BRIEF | Please restate the data below word for word, omitting all images.

**** RECORDS ****

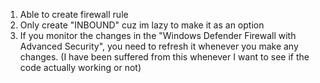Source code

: 1) Able to create firewall rule
2) Only create "INBOUND" cuz im lazy to make it as an option
3) If you monitor the changes in the "Windows Defender Firewall with Advanced Security", you need to refresh it whenever you make any changes. (I have been suffered from this whenever I want to see if the code actually working or not)
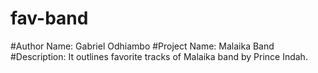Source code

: # fav-band
#Author Name: Gabriel Odhiambo
#Project Name: Malaika Band 
#Description: It outlines favorite tracks of Malaika band by Prince Indah.
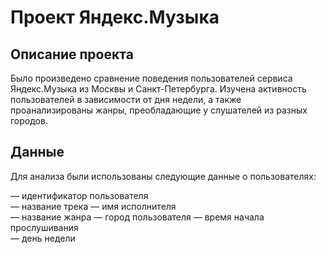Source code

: # Проект Яндекс.Музыка

## Описание проекта

Было произведено сравнение поведения пользователей сервиса Яндекс.Музыка из Москвы и Санкт-Петербурга. Изучена активность пользователей в зависимости от дня недели, а также проанализированы жанры, преобладающие у слушателей из разных городов.

## Данные

Для анализа были использованы следующие данные о пользователях:

— идентификатор пользователя  
— название трека 
— имя исполнителя  
— название жанра 
— город пользователя 
— время начала прослушивания  
— день недели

****

TASK SOLUTION |
Source code

: 1) Able to create firewall rule
2) Only create "INBOUND" cuz im lazy to make it as an option
3) If you monitor the changes in the "Windows Defender Firewall with Advanced Security", you need to refresh it whenever you make any changes. (I have been suffered from this whenever I want to see if the code actually working or not)
Source code

: # fav-band
#Author Name: Gabriel Odhiambo
#Project Name: Malaika Band 
#Description: It outlines favorite tracks of Malaika band by Prince Indah.
Source code

: # Проект Яндекс.Музыка

## Описание проекта

Было произведено сравнение поведения пользователей сервиса Яндекс.Музыка из Москвы и Санкт-Петербурга. Изучена активность пользователей в зависимости от дня недели, а также проанализированы жанры, преобладающие у слушателей из разных городов.

## Данные

Для анализа были использованы следующие данные о пользователях:

— идентификатор пользователя  
— название трека 
— имя исполнителя  
— название жанра 
— город пользователя 
— время начала прослушивания  
— день недели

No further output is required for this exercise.